Above- to belowground carbon allocation in peatlands shifts with plant functional type and temperature

Background Northern peatlands have accumulated vast amounts of carbon (C) as peat. Warming temperatures may affect peatland C stores by increasing microbial decomposition of ancient peat through enhanced input of labile root exudates by expansion of vascular plants, thereby accelerating atmospheric warming. Aims We set out to explore how much freshly assimilated C is allocated belowground by vascular plants, and if the above- to belowground allocation is affected by temperature and plant functional types. Methods We traced the C allocation pathways of two dominant plant functional types (i.e. sedges and shrubs) in two peatlands under different temperature regimes by combining selective plant removal in mixed sedge-shrub vegetation and in situ C-13 pulse-labelling. Aboveground to belowground C allocation as well as the C turnover were assessed by quantifying C-13 in plant leaves and soil respiration and by measuring delta C-13 in dissolved organic C. A depth-resolved quantification of C-13 in the peat soil gave additional insight into belowground C allocation patterns. Results Temperature did not affect the rate at which C-13 was assimilated into shoots, but higher temperature decreased the fraction of assimilated C that was allocated belowground by vascular plants. Sedges assimilated CO2 faster into their shoot biomass (faster depletion in C-13 in shoots) and allocated more of the assimilated C-13 belowground than shrubs.
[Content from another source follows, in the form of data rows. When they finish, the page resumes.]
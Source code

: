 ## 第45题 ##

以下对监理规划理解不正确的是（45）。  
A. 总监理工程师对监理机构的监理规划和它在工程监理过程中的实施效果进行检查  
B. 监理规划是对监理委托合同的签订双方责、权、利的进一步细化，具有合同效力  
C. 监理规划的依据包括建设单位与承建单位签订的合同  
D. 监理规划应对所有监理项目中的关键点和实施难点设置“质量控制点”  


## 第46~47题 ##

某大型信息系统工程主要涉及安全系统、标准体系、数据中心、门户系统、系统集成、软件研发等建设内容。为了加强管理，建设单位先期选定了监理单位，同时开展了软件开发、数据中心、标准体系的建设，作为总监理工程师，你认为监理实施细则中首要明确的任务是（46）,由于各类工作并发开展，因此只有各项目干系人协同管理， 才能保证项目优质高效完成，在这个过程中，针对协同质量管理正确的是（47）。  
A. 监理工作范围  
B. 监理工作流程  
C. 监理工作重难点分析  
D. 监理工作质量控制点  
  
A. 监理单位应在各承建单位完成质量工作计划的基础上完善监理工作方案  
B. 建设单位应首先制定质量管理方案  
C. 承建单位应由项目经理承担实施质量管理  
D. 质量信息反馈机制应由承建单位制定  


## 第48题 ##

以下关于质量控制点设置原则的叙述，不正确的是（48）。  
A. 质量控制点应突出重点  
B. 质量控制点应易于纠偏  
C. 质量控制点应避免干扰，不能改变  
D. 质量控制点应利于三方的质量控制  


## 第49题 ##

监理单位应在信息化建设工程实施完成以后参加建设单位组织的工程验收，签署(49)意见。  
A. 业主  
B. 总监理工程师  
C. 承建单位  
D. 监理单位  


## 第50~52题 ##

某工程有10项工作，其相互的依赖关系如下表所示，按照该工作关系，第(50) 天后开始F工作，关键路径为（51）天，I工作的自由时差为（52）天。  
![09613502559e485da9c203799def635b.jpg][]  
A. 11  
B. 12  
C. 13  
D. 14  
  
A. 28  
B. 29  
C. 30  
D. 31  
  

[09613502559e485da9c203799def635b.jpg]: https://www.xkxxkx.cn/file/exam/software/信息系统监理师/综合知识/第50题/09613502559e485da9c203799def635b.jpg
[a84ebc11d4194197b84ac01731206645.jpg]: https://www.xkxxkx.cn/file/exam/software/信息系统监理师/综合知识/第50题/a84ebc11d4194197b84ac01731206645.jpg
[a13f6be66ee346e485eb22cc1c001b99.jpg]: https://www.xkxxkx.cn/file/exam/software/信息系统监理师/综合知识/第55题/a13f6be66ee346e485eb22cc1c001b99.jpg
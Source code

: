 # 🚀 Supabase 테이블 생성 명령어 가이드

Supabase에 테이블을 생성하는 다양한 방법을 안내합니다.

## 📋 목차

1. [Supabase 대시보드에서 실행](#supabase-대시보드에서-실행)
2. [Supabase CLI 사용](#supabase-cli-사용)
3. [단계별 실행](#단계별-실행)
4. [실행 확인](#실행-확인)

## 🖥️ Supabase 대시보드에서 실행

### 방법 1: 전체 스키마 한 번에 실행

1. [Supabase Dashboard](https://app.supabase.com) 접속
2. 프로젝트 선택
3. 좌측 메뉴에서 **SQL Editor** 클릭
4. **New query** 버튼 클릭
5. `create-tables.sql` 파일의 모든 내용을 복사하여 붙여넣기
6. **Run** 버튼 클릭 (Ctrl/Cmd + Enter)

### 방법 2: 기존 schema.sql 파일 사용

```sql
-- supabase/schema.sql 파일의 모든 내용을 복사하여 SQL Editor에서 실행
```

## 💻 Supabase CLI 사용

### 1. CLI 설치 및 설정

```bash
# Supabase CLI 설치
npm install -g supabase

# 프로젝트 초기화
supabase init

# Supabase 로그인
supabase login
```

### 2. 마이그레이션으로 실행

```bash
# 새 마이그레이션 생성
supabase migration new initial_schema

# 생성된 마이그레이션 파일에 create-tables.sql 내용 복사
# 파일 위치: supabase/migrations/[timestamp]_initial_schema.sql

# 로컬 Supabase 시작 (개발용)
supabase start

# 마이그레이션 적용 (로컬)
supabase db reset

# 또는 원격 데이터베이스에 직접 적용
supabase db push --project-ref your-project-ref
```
Conversely, sedges retained this belowground allocated C better than shrubs, leading to lower C-13 in soil respiration measured under sedges. Conclusions Climate induced vascular plant expansion will increase input of fresh assimilates into the peat substantially, even though part of this effect will be offset by reduced above- to belowground allocation rates. If shrub density increases relative to sedges, fresh assimilates are more likely to be respired than translocated to roots where they could reach and, potentially mobilize, ancient C stored in deeper peat layers.